Common Sense from the Court: Schroder v. Estate of Freebold-Schroder
Justice Alex Pazaratz of the Superior Court of Justice Family Branch in Hamilton is well known for his animated and common sense based decisions. It was therefore refreshing to see him weigh in on an estates matter that was dragging its way through the Court.
In Schroder v. Estate of Freebold-Schroder, 2019 ONSC 6569 (November 12, 2019), he had occasion to comment on an unprepared matter that came before him by way of Settlement Conference:
[1] I think I can take judicial notice of the fact that court cases involving 93 year old litigants should proceed through our system more quickly – as opposed to conspicuously slowly.

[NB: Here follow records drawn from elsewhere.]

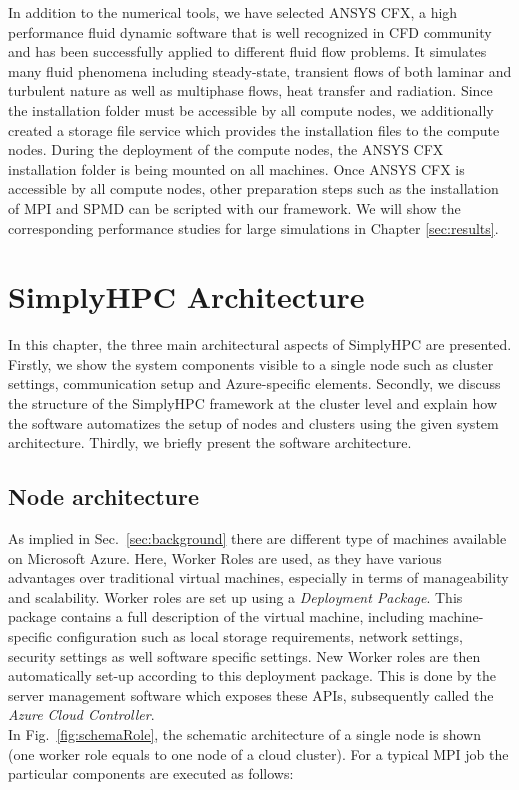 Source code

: \documentclass[3p,times]{elsarticle}
\begin{document}
In addition to the numerical tools, we have selected ANSYS CFX, a high performance fluid dynamic software that is well recognized in CFD community and has been successfully applied to different fluid flow problems. It simulates many fluid phenomena including steady-state, transient flows of both laminar and turbulent nature as well as multiphase flows, heat transfer and radiation. Since the installation folder must be accessible by all compute nodes, we additionally created a storage file service which provides the installation files to the compute nodes. During the deployment of the compute nodes, the ANSYS CFX installation folder is being mounted on all machines. Once ANSYS CFX is accessible by all compute nodes, other preparation steps such as the installation of MPI and SPMD can be scripted with our framework. We will show the corresponding performance studies for large simulations in Chapter \ref{sec:results}.

\section{SimplyHPC Architecture}
\label{sec:architecture}
In this chapter, the three main architectural aspects of SimplyHPC are presented. Firstly, we show the system components visible to a single node such as cluster settings, communication setup and Azure-specific elements. Secondly, we discuss the structure of the SimplyHPC framework at the cluster level and explain how the software automatizes the setup of nodes and clusters using the given system architecture. Thirdly, we briefly present the software architecture.

\subsection{Node architecture}

As implied in Sec.~\ref{sec:background} there are different type of machines available on Microsoft Azure. Here, Worker Roles are used, as they have various advantages over traditional virtual machines, especially in terms of manageability and scalability. 
Worker roles are set up using a \textit{Deployment Package}. This package contains a full description of the virtual machine, including machine-specific configuration such as local storage requirements, network settings, security settings as well software specific settings. New Worker roles are then automatically set-up according to this deployment package. This is done by the server management software which exposes these APIs, subsequently called the \textit{Azure Cloud Controller}. \\
In Fig.~\ref{fig:schemaRole}, the schematic architecture of a single node is shown (one worker role equals to one node of a cloud cluster). For a typical MPI job the particular components are executed as follows: 
\end{document}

[2] The nonagenarian Applicant herein is trying to pursue financial claims against the estate of his deceased wife. She left everything to her children from a previous marriage. He says that’s not fair.
[3] I make no comment or prediction as to the outcome of this dispute.
[4] But I have serious concerns that nobody appears to be giving this matter the priority it deserves.
Apparently, counsel hadn’t completed disclosure or questioning that had been previously ordered in July 2019. In the meantime, the Estate had commenced separate proceedings in the Superior Court against the Applicant:
[9] When counsel returned, it appeared there was an additional stumbling block because the Respondent estate has recently commenced a separate Superior Court proceeding, not in the Family Branch, against the Applicant.
a) So, the Applicant is suing the estate in one courthouse.
b) The estate has decided to respond by suing him in another courthouse.
c) We’re dealing with the same parties and basically the same facts.
d) But the estate doesn’t want hiscase against them to proceed, until their case against him is determined.
e) If all of this sounds needlessly complicated and time-consuming…that’s because it’s needlessly complicated and time-consuming.
Justice Pazaratz further comments on the conduct of the litigation:
[10] Our court system frequently gets blamed for being slow. But more often than not, it’s overly litigious parties who cause the delay.
a) The lawyers haven’t set up questioning in the original family court case because they couldn’t agree on whether questioning of the elderly Applicant should be limited to one hour because of his health. That’s no reason to delay things indefinitely. Book the questioning. Start with the one-hour time limit which the Applicant is proposing. If need be, a subsequent date can be arranged to complete the questioning. Do something.
b) The estate’s counsel doesn’t want the family court matter to proceed until the separate estate claim “catches up”. This makes no sense. The Respondent estate filed its Answer in Family Court on December 20, 2018. I have received no explanation as to why the “new” claims being advanced by the estate couldn’t have been set out in the Answer, as a counter-claim. I have received no explanation as to why all this time has elapsed in the family file, and now the estate has elected to bring a separate action so late in the proceeding. There appears to be resistance to the idea that all claims involving these parties should be dealt with simultaneously, either by consolidating the actions or dealing with them together. Again, we have an obligation to all litigants – particularly frail 93 year olds – to be sensible and efficient.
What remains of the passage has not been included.